**What is required**
Print out every record exactly as it appears.

+ + +

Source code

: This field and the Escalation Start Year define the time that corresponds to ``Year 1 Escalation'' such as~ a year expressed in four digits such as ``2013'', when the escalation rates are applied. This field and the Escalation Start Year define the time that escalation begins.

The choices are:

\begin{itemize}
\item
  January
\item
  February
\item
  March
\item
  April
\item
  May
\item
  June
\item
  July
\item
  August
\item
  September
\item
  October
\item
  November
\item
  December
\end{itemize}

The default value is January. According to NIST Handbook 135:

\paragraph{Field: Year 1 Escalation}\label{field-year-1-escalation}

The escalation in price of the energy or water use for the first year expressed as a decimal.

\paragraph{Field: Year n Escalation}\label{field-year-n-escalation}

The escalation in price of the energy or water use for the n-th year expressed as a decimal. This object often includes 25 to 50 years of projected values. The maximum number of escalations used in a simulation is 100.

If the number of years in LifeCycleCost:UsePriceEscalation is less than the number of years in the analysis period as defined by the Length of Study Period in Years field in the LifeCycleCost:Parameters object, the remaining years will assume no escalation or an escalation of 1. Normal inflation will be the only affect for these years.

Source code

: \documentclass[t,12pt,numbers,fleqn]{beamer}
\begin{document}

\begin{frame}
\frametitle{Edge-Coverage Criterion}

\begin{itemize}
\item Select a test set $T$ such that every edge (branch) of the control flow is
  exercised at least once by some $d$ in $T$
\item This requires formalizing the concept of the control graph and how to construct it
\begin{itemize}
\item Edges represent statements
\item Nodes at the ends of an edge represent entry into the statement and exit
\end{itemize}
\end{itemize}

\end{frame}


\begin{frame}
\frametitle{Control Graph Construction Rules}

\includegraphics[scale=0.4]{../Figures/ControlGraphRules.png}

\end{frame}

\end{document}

+ + +

**Exercise solution**
Source code

: This field and the Escalation Start Year define the time that corresponds to ``Year 1 Escalation'' such as~ a year expressed in four digits such as ``2013'', when the escalation rates are applied. This field and the Escalation Start Year define the time that escalation begins.

The choices are:

\begin{itemize}
\item
  January
\item
  February
\item
  March
\item
  April
\item
  May
\item
  June
\item
  July
\item
  August
\item
  September
\item
  October
\item
  November
\item
  December
\end{itemize}

The default value is January. According to NIST Handbook 135:

\paragraph{Field: Year 1 Escalation}\label{field-year-1-escalation}

The escalation in price of the energy or water use for the first year expressed as a decimal.

\paragraph{Field: Year n Escalation}\label{field-year-n-escalation}

The escalation in price of the energy or water use for the n-th year expressed as a decimal. This object often includes 25 to 50 years of projected values. The maximum number of escalations used in a simulation is 100.

If the number of years in LifeCycleCost:UsePriceEscalation is less than the number of years in the analysis period as defined by the Length of Study Period in Years field in the LifeCycleCost:Parameters object, the remaining years will assume no escalation or an escalation of 1. Normal inflation will be the only affect for these years.

Source code

: \documentclass[t,12pt,numbers,fleqn]{beamer}
\begin{document}

\begin{frame}
\frametitle{Edge-Coverage Criterion}

\begin{itemize}
\item Select a test set $T$ such that every edge (branch) of the control flow is
  exercised at least once by some $d$ in $T$
\item This requires formalizing the concept of the control graph and how to construct it
\begin{itemize}
\item Edges represent statements
\item Nodes at the ends of an edge represent entry into the statement and exit
\end{itemize}
\end{itemize}

\end{frame}


\begin{frame}
\frametitle{Control Graph Construction Rules}

\includegraphics[scale=0.4]{../Figures/ControlGraphRules.png}

\end{frame}

\end{document}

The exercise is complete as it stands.